Coding by Coincidence

2015-06-08 in Post-mortems on Dotnet, College, Dartmouth-hitchcock, Email, Pragmatic-programmer, Silly-mistakes

I learned a lot of things in college, but the most important lessons were not facts or algorithms or theories but rather ways of thinking about and approaching problems. One of the strongest lessons that has stuck with me over the years was a phrase that one of my professors, Dr. Ford, repeated ad nauseam: “coding by coincidence.”

Pragmatic Programmer

Ford wasn’t the one to coin this phrase, it is in fact a quote from The Pragmatic Programmer, but it’s something I will always associate with him. He was an advocate of knowing why things work. Sure you can use some framework or API and spin out an application in ten minutes, but what are you going to do when it breaks? Or worse, what are you going to do when someone discovers a vulnerability in your application and you have no idea what’s going on because you don’t actually know what your code is doing? You’re pretty much screwed.

Some may take this idea and run with it to the extreme, advocating that one should never use third-party frameworks because you didn’t write them. That idea is simply ludicrous, and it is in no way what Ford, Hunt & Thomas, nor I are advocating. Third party frameworks and platforms reduce development time, add important functionality and in general increase security (amongst other benefits). What they don’t do, however, is prevent the developer from doing something stupid. Take search algorithms for example, anyone who calls themselves a software engineer, or a programmer, or computer scientist should know the difference between bubble sort, merge sort and quick sort, etc. Most could probably write these from memory (though it might take a little time), but no one does. Why? Because someone has already done it, and they have probably done it better than you could by leveraging some quirk of the processor architecture or by doing some other insanely clever thing. That being said, the onus is still on the developer to know when to use which algorithm and why it’s appropriate to use one over another. Just as importantly, the code in the framework has been tested and generally has more eyes on it than your application will, meaning that off-by-one error that you would have otherwise accidentally introduced deep in your code will have been caught long ago…

Now Ford was a big proponent of learning by doing. One can only sit in a classroom and be talked at for so long before one’s eyes begin to glaze over and the information starts going in one ear and leaving just as quickly through the other. To this end he always structured his classes in such a way that you were given the tools to figure out how to complete an assignment, but never told how to actually do the assignment. This forced you to poke around at the problem and explore it from every angle while trying to come up with a solution. The benefit of this was that you learned a great deal about the concepts and ideas surrounding and supporting the problem set in the assignment. Fortunately he realized that given the information provided in class you would often need help with the assignments, and he was always available to sit down and provide that help given that you were able to state three ways you tried to solve the problem yourself; if you weren’t able to do this he would turn you right around and send you back out the door. Side note: He also had an [active sitting chair][acive-sitting-chair] which he delighted in slowly bouncing up and down on with ever increasing magnitude while you were trying to explain your problem, which just made getting help that much more hilarious/awkward/interesting…

Even after having this drilled into me I’ve still been guilty of simply grabbing APIs and implementing them in my code without really understanding what is going on behind the scenes. I’m not alone here, we all do it, its unavoidable. There’s just not enough time in the day and its simply not possible for a developer to fully understand their stack.

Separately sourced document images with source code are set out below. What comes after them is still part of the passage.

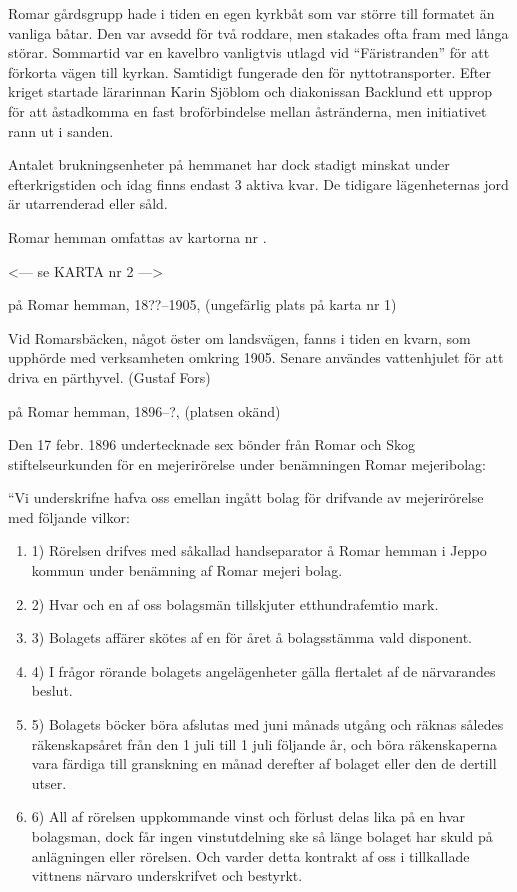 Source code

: 
Romar gårdsgrupp hade i tiden en egen kyrkbåt som var större till formatet än vanliga båtar. Den var avsedd för två roddare, men stakades ofta fram med långa störar. Sommartid var en kavelbro vanligtvis utlagd vid ``Färistranden'' för att förkorta vägen till kyrkan. Samtidigt fungerade den för nyttotransporter. Efter kriget startade lärarinnan Karin Sjöblom och diakonissan Backlund ett upprop för att åstadkomma en fast broförbindelse mellan åstränderna, men initiativet rann ut i sanden.

Antalet brukningsenheter på hemmanet har dock stadigt minskat under efterkrigstiden och idag finns endast 3 aktiva kvar. De tidigare lägenheternas jord är utarrenderad eller såld.



Romar hemman omfattas av kartorna nr .


<--- se KARTA nr 2 --->


%
 på Romar hemman, 18??--1905, (ungefärlig plats på karta nr 1)

Vid Romarsbäcken, något öster om landsvägen, fanns i tiden en kvarn, som upphörde med verksamheten omkring 1905. Senare användes vattenhjulet för att driva en pärthyvel. (Gustaf Fors)


%
 på Romar hemman, 1896--?, (platsen okänd)

Den 17 febr. 1896 undertecknade sex bönder från Romar och Skog stiftelseurkunden för en mejerirörelse under benämningen Romar mejeribolag:

``Vi underskrifne hafva oss emellan ingått bolag för drifvande av mejerirörelse med följande vilkor:
\begin{enumerate}
  \item 1) Rörelsen drifves med såkallad handseparator å Romar hemman i Jeppo kommun under benämning af Romar mejeri bolag.
  \item 2) Hvar och en af oss bolagsmän tillskjuter etthundrafemtio mark.
  \item 3) Bolagets affärer skötes af en för året å bolagsstämma vald disponent.
  \item 4) I frågor rörande bolagets angelägenheter gälla flertalet af de närvarandes beslut.
  \item 5) Bolagets böcker böra afslutas med juni månads utgång och räknas således räkenskapsåret från den 1 juli till 1 juli följande år, och böra räkenskaperna vara färdiga till granskning en månad derefter af bolaget eller den de dertill utser.
  \item 6) All af rörelsen uppkommande vinst och förlust delas lika på en hvar bolagsman, dock får ingen vinstutdelning ske så länge bolaget har skuld på anlägningen eller rörelsen. Och varder detta kontrakt af oss i tillkallade vittnens närvaro underskrifvet och bestyrkt.
\end{enumerate}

The best we can hope for is to know enough about what we are intending to do, and what should be happening inside the code that we are leveraging, be it calls to the runtime or some other API.

The best example of this that I have experienced occurred a few years ago when I was working on Morse, our shared messaging service in Legion. To understand what happened you first need a little bit of background. Back in the first half of 2014 we had a very altruistic doctor who only wanted to help out his good buddy the Nigerian Prince… Now I’m not privy to the exact details, but apparently in this variant the victim was asked to download some attachment to facilitate the transaction. As you may have guessed this attachment was full of malware. Now given the way our security architecture is set up there was no possibility of a data breach from something like this, but fortunately (or unfortunately depending on how you look at it) that was not the goal of this malware. Basically it set up a spam bot on the victim’s machine and mailed itself to everyone in the user’s address book and then tried to copy itself to any open machines on the local network. There’s nothing special about type of malware, viruses like it have been around forever, but that’s not what’s important here, what’s important was the response to it.

What resulted from this attack were two primary changes. The first was the blocking of outbound port 25 (SMTP) for all workstations and all servers which were not explicitly allowed to send email. This didn’t affect any of our team’s production systems as our applications were all already leveraging Morse and the Legion servers were already whitelisted given the amount of email traffic they were handling. The second was enabling the Store & Forward feature on the Exchange servers which had the side effect of delaying the acknowledgement of the receipt of the message until one of three events occurred:

1) The message is delivered to an internal mailbox. 2) The message is delivered to the remote mail server. 3) The message hits the Delayed Acknowledgement max timer (defaults to 30 seconds)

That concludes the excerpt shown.